We had sex this past weekend. Physically it was great. I do have those words ringing through my head though. He said, he just wanted to get the beer in him before we started. I asked if he needed to get his beer goggles on. GREAT! Now I will be thinking about that too. Better get a beer in you first, get those beer goggles on before sex with the wife.


----------



## swedish (Mar 6, 2008)

Moved to its own thread.


----------



## Scannerguard (Jan 26, 2010)

Okay, you are asking a very instinctual/visceral kind of question - what makes a man want to put his penis in there?

Yes, all kinds of thoughts/emotions run through your head when you are dorked up in the moment and "control" would be one of them, although not the main one I would personally think of.

I guess at that moment I am thinking - "When I put in my penis in there, great pleasure and tension release are soon."

Remember, what is driving the man to do that is the hormone Testosterone.

This hormone causes feelings of dominance, anger, tension, hunting, etc. in a male. It's not like estrogen which causes feelings of receptiveness in the female.

It's okay for you to not understand the feelings. . .but I don't think it was okay for you to judge him when you asked and he tried to articulate his feelings. Remember, guys aren't girls. And no, not every sexual experience is a "Desire to meld our souls and bodies into one entity." Sometimes we just want a piece of tail. We can't articulate matters often very well, especially when your woman asks. People here may think I articulate matters well but you would all be surprised that when I am in the car with my woman or in a normal environment, I can get intimidated.

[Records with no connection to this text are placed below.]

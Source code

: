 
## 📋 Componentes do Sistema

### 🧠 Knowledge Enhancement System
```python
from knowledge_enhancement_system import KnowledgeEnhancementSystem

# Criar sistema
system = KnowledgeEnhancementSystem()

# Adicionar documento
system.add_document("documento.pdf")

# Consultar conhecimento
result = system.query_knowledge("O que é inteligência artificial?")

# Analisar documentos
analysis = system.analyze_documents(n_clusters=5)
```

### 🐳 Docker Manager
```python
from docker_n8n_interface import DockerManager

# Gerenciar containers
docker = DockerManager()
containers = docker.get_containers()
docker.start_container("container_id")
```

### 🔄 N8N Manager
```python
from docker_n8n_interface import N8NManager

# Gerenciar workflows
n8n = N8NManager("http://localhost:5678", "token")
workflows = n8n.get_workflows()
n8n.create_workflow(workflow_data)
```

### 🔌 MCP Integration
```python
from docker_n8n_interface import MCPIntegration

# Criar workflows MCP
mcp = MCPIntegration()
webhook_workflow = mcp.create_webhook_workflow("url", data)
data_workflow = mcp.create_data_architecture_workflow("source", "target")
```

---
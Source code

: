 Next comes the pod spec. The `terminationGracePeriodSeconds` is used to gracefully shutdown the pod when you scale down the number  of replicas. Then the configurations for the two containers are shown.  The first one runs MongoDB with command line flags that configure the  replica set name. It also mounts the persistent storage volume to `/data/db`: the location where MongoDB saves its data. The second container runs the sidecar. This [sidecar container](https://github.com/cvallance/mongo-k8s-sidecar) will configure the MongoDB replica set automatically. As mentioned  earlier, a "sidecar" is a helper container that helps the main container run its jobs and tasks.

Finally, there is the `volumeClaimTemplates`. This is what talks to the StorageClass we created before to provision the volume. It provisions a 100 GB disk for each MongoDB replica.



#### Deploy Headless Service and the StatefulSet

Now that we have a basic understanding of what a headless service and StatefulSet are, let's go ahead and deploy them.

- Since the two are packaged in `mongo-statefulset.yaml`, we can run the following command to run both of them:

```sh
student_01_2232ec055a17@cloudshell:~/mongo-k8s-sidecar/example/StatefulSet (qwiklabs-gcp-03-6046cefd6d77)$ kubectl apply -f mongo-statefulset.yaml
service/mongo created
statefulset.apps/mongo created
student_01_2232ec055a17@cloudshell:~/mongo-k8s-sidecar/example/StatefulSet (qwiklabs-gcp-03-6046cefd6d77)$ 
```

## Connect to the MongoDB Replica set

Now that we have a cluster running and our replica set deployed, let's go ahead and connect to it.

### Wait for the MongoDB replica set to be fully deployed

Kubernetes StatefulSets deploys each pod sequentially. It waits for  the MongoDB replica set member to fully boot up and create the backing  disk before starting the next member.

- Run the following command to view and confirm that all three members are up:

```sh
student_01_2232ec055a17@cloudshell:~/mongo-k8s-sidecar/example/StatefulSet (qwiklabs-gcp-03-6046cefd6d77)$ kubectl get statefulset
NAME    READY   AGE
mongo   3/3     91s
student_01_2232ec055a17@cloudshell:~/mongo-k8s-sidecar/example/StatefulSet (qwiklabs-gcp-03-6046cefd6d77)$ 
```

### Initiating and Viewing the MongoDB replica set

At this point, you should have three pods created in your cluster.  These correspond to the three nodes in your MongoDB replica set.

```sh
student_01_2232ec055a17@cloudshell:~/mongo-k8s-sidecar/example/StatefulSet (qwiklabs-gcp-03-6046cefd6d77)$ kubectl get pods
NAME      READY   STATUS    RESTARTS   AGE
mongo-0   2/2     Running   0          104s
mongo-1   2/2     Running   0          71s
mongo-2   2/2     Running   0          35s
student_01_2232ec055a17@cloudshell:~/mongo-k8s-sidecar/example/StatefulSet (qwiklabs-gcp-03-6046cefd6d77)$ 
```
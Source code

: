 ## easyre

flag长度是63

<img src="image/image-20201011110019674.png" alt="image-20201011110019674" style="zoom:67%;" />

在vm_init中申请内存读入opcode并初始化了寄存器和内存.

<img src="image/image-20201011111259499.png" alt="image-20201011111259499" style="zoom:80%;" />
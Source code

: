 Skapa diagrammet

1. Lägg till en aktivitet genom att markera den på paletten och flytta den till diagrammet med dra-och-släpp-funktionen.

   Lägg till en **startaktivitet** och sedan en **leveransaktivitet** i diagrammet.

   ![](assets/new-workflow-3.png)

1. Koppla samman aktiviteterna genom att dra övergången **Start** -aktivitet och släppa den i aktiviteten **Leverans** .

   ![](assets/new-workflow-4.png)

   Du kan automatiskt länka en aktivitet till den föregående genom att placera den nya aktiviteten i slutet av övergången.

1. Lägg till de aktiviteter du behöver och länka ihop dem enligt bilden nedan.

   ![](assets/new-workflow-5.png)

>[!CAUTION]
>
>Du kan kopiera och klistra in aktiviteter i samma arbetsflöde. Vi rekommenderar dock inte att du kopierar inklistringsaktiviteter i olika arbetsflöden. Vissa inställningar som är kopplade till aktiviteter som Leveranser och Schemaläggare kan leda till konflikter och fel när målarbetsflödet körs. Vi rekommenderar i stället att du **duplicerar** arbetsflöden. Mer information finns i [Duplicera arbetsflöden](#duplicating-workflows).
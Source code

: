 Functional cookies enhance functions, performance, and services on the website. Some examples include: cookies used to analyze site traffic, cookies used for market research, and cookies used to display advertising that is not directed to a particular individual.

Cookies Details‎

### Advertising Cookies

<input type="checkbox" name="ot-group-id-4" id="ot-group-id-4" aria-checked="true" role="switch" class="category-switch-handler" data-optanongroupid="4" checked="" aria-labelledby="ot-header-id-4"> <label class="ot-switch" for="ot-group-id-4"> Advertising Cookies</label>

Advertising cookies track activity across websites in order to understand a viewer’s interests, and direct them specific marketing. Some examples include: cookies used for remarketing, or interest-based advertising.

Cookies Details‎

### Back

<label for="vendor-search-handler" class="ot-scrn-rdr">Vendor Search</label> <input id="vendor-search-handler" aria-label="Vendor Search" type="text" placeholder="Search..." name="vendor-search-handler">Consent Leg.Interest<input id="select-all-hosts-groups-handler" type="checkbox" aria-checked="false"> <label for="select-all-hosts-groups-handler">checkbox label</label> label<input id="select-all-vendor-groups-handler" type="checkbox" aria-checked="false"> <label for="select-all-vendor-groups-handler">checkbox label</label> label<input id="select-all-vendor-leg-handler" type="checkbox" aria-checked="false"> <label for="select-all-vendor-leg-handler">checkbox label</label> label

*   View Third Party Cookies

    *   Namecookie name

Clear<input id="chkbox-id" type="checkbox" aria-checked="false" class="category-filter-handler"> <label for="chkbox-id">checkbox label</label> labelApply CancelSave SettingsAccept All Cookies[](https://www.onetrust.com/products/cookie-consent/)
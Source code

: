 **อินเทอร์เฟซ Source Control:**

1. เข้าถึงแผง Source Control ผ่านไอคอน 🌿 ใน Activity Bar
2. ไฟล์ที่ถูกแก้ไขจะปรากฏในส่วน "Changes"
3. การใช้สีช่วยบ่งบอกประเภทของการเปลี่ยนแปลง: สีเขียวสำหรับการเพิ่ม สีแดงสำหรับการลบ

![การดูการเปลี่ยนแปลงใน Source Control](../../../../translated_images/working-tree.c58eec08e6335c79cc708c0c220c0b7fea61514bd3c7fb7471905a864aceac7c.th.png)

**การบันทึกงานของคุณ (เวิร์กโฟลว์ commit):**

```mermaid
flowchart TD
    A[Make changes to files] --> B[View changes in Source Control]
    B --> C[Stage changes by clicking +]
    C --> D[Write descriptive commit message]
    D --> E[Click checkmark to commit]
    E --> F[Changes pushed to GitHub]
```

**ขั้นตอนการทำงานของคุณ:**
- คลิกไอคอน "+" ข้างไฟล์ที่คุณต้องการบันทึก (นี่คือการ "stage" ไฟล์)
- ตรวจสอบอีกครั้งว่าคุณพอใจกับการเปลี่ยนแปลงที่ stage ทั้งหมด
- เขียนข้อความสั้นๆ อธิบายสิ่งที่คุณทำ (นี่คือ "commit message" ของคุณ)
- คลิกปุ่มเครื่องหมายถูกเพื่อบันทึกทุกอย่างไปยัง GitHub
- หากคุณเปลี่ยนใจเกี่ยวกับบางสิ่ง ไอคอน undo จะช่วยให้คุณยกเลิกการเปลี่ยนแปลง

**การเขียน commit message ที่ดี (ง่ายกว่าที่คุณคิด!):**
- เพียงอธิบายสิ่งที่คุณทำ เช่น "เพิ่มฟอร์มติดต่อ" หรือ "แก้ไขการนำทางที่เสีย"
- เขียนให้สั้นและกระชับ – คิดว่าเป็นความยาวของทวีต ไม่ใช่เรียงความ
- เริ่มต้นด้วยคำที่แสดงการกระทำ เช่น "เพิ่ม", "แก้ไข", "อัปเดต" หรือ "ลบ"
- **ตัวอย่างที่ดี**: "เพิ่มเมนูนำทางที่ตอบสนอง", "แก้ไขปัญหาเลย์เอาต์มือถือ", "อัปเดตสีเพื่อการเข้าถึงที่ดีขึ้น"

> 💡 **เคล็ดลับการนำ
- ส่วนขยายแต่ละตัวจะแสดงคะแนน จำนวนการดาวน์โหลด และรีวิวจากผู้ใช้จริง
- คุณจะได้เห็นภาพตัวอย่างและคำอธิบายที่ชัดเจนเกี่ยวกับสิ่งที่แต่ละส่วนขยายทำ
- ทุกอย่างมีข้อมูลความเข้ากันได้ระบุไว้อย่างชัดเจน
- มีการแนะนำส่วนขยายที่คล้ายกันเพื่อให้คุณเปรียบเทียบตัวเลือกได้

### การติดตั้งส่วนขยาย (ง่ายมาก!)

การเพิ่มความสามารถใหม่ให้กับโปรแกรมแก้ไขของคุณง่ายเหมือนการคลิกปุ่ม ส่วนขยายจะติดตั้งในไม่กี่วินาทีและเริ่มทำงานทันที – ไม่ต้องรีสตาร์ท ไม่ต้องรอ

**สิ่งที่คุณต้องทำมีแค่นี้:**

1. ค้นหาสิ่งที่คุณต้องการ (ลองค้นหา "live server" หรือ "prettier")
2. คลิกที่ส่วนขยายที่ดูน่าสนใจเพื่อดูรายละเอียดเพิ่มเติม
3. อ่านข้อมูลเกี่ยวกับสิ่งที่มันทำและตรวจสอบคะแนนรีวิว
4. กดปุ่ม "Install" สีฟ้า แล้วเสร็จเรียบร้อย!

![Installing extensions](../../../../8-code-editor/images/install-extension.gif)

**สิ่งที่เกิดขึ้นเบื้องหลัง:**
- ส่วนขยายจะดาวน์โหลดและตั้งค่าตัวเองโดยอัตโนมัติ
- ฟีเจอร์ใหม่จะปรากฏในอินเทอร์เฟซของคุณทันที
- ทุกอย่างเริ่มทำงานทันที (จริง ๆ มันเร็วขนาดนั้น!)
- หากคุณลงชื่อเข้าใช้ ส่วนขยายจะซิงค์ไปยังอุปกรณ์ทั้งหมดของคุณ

I would have clammed up too, if I was your husband. It appears from here you were baiting him and looking for an excuse to withhold sex from him.


----------



## Crypsys (Apr 22, 2010)

Yes, sex has bits of a control/ownership aspect in it. Any male who says that doesn't play a part is either deluding himself, or totally ignorant of his own self. The very act that a part of our body is placed into another persons body has that undertone.

For a male when we are having sex it gives us that feeling "this woman is mine, all mine". The ego gets stoked because that is our woman. We also tend to feel very protective of our partner during those times. When I say control I am NOT saying I am the king and you are my slave. I am not saying we think you are not a partner, or that you should not have a say to things. When you are protective of something, it has bits of a control aspect to it. Does that make sense what I am saying? 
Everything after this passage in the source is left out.